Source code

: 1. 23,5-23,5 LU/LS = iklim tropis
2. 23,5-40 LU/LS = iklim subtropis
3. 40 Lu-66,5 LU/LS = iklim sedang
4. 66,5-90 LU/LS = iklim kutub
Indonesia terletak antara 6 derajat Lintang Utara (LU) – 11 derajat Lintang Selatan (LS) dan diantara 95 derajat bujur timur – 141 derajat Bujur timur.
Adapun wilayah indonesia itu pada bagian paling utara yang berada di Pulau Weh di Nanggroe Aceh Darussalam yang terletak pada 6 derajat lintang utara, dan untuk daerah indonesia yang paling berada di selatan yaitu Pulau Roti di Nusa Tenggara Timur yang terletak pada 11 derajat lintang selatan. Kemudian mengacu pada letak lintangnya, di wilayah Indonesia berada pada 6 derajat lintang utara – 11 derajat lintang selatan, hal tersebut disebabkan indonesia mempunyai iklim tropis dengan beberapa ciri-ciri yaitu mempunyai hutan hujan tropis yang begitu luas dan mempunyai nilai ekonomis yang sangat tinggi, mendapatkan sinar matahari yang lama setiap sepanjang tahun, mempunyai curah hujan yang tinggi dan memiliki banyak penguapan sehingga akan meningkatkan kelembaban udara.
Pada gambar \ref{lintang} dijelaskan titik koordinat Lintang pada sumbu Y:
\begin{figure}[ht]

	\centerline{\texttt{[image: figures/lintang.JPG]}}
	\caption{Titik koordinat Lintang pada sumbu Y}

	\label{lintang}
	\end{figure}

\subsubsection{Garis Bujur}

- Your objective:
Line by line, reproduce the data exactly as given.

- Solution to this exercise:
Source code

: 1. 23,5-23,5 LU/LS = iklim tropis
2. 23,5-40 LU/LS = iklim subtropis
3. 40 Lu-66,5 LU/LS = iklim sedang
4. 66,5-90 LU/LS = iklim kutub
Indonesia terletak antara 6 derajat Lintang Utara (LU) – 11 derajat Lintang Selatan (LS) dan diantara 95 derajat bujur timur – 141 derajat Bujur timur.
Adapun wilayah indonesia itu pada bagian paling utara yang berada di Pulau Weh di Nanggroe Aceh Darussalam yang terletak pada 6 derajat lintang utara, dan untuk daerah indonesia yang paling berada di selatan yaitu Pulau Roti di Nusa Tenggara Timur yang terletak pada 11 derajat lintang selatan. Kemudian mengacu pada letak lintangnya, di wilayah Indonesia berada pada 6 derajat lintang utara – 11 derajat lintang selatan, hal tersebut disebabkan indonesia mempunyai iklim tropis dengan beberapa ciri-ciri yaitu mempunyai hutan hujan tropis yang begitu luas dan mempunyai nilai ekonomis yang sangat tinggi, mendapatkan sinar matahari yang lama setiap sepanjang tahun, mempunyai curah hujan yang tinggi dan memiliki banyak penguapan sehingga akan meningkatkan kelembaban udara.
Pada gambar \ref{lintang} dijelaskan titik koordinat Lintang pada sumbu Y:
\begin{figure}[ht]

	\centerline{\texttt{[image: figures/lintang.JPG]}}
	\caption{Titik koordinat Lintang pada sumbu Y}

	\label{lintang}
	\end{figure}

\subsubsection{Garis Bujur}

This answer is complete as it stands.